━━ DATASET EXTRACT ━━
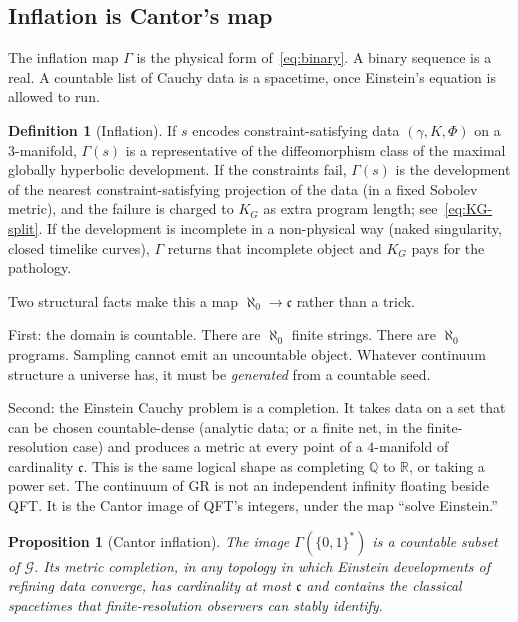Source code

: \documentclass[11pt,a4paper]{article}
\theoremstyle{plain}
\newtheorem{proposition}[theorem]{Proposition}
\theoremstyle{definition}
\newtheorem{definition}[theorem]{Definition}
\theoremstyle{remark}
\newcommand{\Q}{\mathbb{Q}}
\newcommand{\R}{\mathbb{R}}
\newcommand{\alef}{\aleph_{0}}
\newcommand{\cont}{\mathfrak{c}}
\newcommand{\Geo}{\mathcal{G}}
\newcommand{\KG}{K_{G}}
\begin{document}
\subsection{Inflation is Cantor's map}

The inflation map $\Gamma$ is the physical form of~\eqref{eq:binary}.
A binary sequence is a real.
A countable list of Cauchy data is a spacetime, once Einstein's equation is allowed to run.

\begin{definition}[Inflation]
If $s$ encodes constraint-satisfying data $(\gamma,K,\Phi)$ on a $3$-manifold, $\Gamma(s)$ is a representative of the diffeomorphism class of the maximal globally hyperbolic development.
If the constraints fail, $\Gamma(s)$ is the development of the nearest constraint-satisfying projection of the data (in a fixed Sobolev metric), and the failure is charged to $\KG$ as extra program length; see~\eqref{eq:KG-split}.
If the development is incomplete in a non-physical way (naked singularity, closed timelike curves), $\Gamma$ returns that incomplete object and $\KG$ pays for the pathology.
\end{definition}

Two structural facts make this a map $\alef\to\cont$ rather than a trick.

First: the domain is countable.
There are $\alef$ finite strings.
There are $\alef$ programs.
Sampling cannot emit an uncountable object.
Whatever continuum structure a universe has, it must be \emph{generated} from a countable seed.

Second: the Einstein Cauchy problem is a completion.
It takes data on a set that can be chosen countable-dense (analytic data; or a finite net, in the finite-resolution case) and produces a metric at every point of a $4$-manifold of cardinality $\cont$.
This is the same logical shape as completing $\Q$ to $\R$, or taking a power set.
The continuum of GR is not an independent infinity floating beside QFT.
It is the Cantor image of QFT's integers, under the map ``solve Einstein.''

\begin{proposition}[Cantor inflation]
\label{prop:cantor-inf}
The image $\Gamma(\{0,1\}^{*})$ is a countable subset of $\Geo$.
Its metric completion, in any topology in which Einstein developments of refining data converge, has cardinality at most $\cont$ and contains the classical spacetimes that finite-resolution observers can stably identify.
\end{proposition}
\end{document}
━━━
● PROBLEM STATEMENT: Copy the listing above verbatim; the pictures it contains are to stay out.

● WRITTEN SOLUTION:
Source code

: \documentclass[11pt,a4paper]{article}
\theoremstyle{plain}
\newtheorem{proposition}[theorem]{Proposition}
\theoremstyle{definition}
\newtheorem{definition}[theorem]{Definition}
\theoremstyle{remark}
\newcommand{\Q}{\mathbb{Q}}
\newcommand{\R}{\mathbb{R}}
\newcommand{\alef}{\aleph_{0}}
\newcommand{\cont}{\mathfrak{c}}
\newcommand{\Geo}{\mathcal{G}}
\newcommand{\KG}{K_{G}}
\begin{document}
\subsection{Inflation is Cantor's map}

The inflation map $\Gamma$ is the physical form of~\eqref{eq:binary}.
A binary sequence is a real.
A countable list of Cauchy data is a spacetime, once Einstein's equation is allowed to run.

\begin{definition}[Inflation]
If $s$ encodes constraint-satisfying data $(\gamma,K,\Phi)$ on a $3$-manifold, $\Gamma(s)$ is a representative of the diffeomorphism class of the maximal globally hyperbolic development.
If the constraints fail, $\Gamma(s)$ is the development of the nearest constraint-satisfying projection of the data (in a fixed Sobolev metric), and the failure is charged to $\KG$ as extra program length; see~\eqref{eq:KG-split}.
If the development is incomplete in a non-physical way (naked singularity, closed timelike curves), $\Gamma$ returns that incomplete object and $\KG$ pays for the pathology.
\end{definition}

Two structural facts make this a map $\alef\to\cont$ rather than a trick.

First: the domain is countable.
There are $\alef$ finite strings.
There are $\alef$ programs.
Sampling cannot emit an uncountable object.
Whatever continuum structure a universe has, it must be \emph{generated} from a countable seed.

Second: the Einstein Cauchy problem is a completion.
It takes data on a set that can be chosen countable-dense (analytic data; or a finite net, in the finite-resolution case) and produces a metric at every point of a $4$-manifold of cardinality $\cont$.
This is the same logical shape as completing $\Q$ to $\R$, or taking a power set.
The continuum of GR is not an independent infinity floating beside QFT.
It is the Cantor image of QFT's integers, under the map ``solve Einstein.''

\begin{proposition}[Cantor inflation]
\label{prop:cantor-inf}
The image $\Gamma(\{0,1\}^{*})$ is a countable subset of $\Geo$.
Its metric completion, in any topology in which Einstein developments of refining data converge, has cardinality at most $\cont$ and contains the classical spacetimes that finite-resolution observers can stably identify.
\end{proposition}
\end{document}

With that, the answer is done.